After the series of data breaches that dominated the 2014 security landscape, the Sony security breach was the last straw. Not only did it turn the movie world on its head, but it become a "serious national security matter" that pushed cybersecurity to the top of President Obama’s 2015 agenda.
"With the Sony attack that took place, with the Twitter account that was hacked by Islamist jihadist sympathizers yesterday, it just goes to show how much more work we need to do - both public and private sector - to strengthen our cybersecurity," the president said earlier this month, following a White House proposal for toughened laws on cybersecurity.

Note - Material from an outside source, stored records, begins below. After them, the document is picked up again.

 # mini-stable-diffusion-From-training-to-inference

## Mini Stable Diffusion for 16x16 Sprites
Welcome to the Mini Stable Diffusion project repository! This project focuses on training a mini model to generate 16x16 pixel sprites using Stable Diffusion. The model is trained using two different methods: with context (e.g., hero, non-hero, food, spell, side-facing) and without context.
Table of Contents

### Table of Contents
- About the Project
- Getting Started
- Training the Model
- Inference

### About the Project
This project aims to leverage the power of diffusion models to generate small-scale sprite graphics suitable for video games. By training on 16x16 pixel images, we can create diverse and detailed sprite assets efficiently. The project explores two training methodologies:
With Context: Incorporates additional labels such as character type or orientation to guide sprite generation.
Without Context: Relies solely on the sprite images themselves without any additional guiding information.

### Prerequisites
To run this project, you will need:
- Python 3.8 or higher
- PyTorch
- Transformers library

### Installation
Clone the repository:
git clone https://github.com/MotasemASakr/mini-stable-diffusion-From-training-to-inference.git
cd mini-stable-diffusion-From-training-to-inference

The proposal was a call to revive older legislation plans that got stalled due to liability and privacy concerns raised by companies and civil liberties groups. As such, the new proposed plans seek a balance – they would encourage sharing cyber threat information (stripped of any personal data) between the private sector and the government, with protection from liability. They would also “allow for the prosecution of the sale of botnets, criminalize the overseas sale of stolen US financial information like credit card and bank account numbers, expand federal law enforcement authority to deter the sale of spyware used to stalk or commit ID theft, and give courts the authority to shut down botnets engaged in distributed denial of service attacks and other criminal activity."

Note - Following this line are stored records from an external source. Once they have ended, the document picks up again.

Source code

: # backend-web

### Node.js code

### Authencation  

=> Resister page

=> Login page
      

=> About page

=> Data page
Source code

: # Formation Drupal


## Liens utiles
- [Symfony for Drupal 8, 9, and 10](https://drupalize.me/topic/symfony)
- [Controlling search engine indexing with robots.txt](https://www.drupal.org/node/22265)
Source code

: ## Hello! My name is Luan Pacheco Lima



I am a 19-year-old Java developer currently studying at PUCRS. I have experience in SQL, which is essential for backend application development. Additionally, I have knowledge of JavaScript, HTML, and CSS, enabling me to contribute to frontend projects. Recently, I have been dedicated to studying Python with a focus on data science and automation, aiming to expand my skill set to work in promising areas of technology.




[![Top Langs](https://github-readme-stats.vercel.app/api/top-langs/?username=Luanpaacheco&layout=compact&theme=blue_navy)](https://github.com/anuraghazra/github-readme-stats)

Clearly, this proposal would provide law enforcement agencies with more tools and avenues to pursue cybercriminals.
By sharing information about how a data breach took place – intrusion method, security infrastructure before the attack, malware analysis – the companies affected could help build a centralized data base that would enable building criminal profiles and tracking down hackers more quickly. Organized efforts might even result in a legal framework that might deter some cybercriminals from continuing criminal activities. But only some. As Obama himself underlined “even as we get better, the hackers are going to get better, too.” And they’ve proven time and time again how skilled they are at bypassing defenses and working around law enforcement.
So the question is: will new, stricter cybersecurity laws actually protect organizations like Sony against hacks?

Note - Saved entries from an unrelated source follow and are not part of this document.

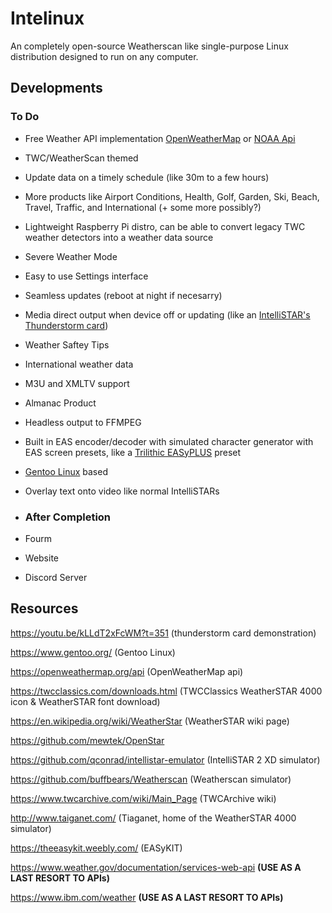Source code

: # Intelinux
An completely open-source Weatherscan like single-purpose Linux distribution designed to run on any computer.

## Developments
### To Do
* Free Weather API implementation [OpenWeatherMap](https://openweathermap.org/api) or [NOAA Api](https://www.weather.gov/documentation/services-web-api)
* TWC/WeatherScan themed
* Update data on a timely schedule (like 30m to a few hours)
* More products like Airport Conditions, Health, Golf, Garden, Ski, Beach, Travel, Traffic, and International (+ some more possibly?)
* Lightweight Raspberry Pi distro, can be able to convert legacy TWC weather detectors into a weather data source
* Severe Weather Mode
* Easy to use Settings interface
* Seamless updates (reboot at night if necesarry)
* Media direct output when device off or updating (like an [IntelliSTAR's Thunderstorm card](https://youtu.be/kLLdT2xFcWM?t=351))
* Weather Saftey Tips
* International weather data
* M3U and XMLTV support
* Almanac Product
* Headless output to FFMPEG
* Built in EAS encoder/decoder with simulated character generator with EAS screen presets, like a [Trilithic EASyPLUS](https://emergencyalertsystem.fandom.com/wiki/Trilithic_EASyPLUS/EASyCAST/EASyIPTV_Screen) preset
* [Gentoo Linux](https://www.gentoo.org/) based
* Overlay text onto video like normal IntelliSTARs

* ### After Completion
* Fourm 
* Website 
* Discord Server

## Resources
https://youtu.be/kLLdT2xFcWM?t=351 (thunderstorm card demonstration)

https://www.gentoo.org/ (Gentoo Linux)

https://openweathermap.org/api (OpenWeatherMap api)

https://twcclassics.com/downloads.html (TWCClassics WeatherSTAR 4000 icon & WeatherSTAR font download)

https://en.wikipedia.org/wiki/WeatherStar (WeatherSTAR wiki page)

https://github.com/mewtek/OpenStar 

https://github.com/qconrad/intellistar-emulator (IntelliSTAR 2 XD simulator)

https://github.com/buffbears/Weatherscan (Weatherscan simulator)

https://www.twcarchive.com/wiki/Main_Page (TWCArchive wiki)

http://www.taiganet.com/ (Tiaganet, home of the WeatherSTAR 4000 simulator)

https://theeasykit.weebly.com/ (EASyKIT)

https://www.weather.gov/documentation/services-web-api **(USE AS A LAST RESORT TO APIs)**

https://www.ibm.com/weather **(USE AS A LAST RESORT TO APIs)**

The answer: not really. While new laws may, in fact, improve cybersecurity practices, and result somewhat beneficial in terms of security awareness, they will not prevent actual breaches. Regulation against “offline” crime exists for quite some time, but so does “offline” crime – it continues to happen. And the “online” crime landscape works pretty much the same way.
If an organization can be considered a high value target, then it should expect to be become one at some point. Which only highlights the need for the organization to toughen up their security shields and close all possible malware entry points. Multiple-layers of security at endpoint level, server level, and network level are crucial, as well as regular vulnerability assessment and constant monitoring of network activity to be able to detect early on abnormal behavior that may result in a breach.
The reality is – it’s not a matter of “if you’ll get hacked”, but “when you’ll get hacked.” And how quickly you can figure it out in order to contain the damage.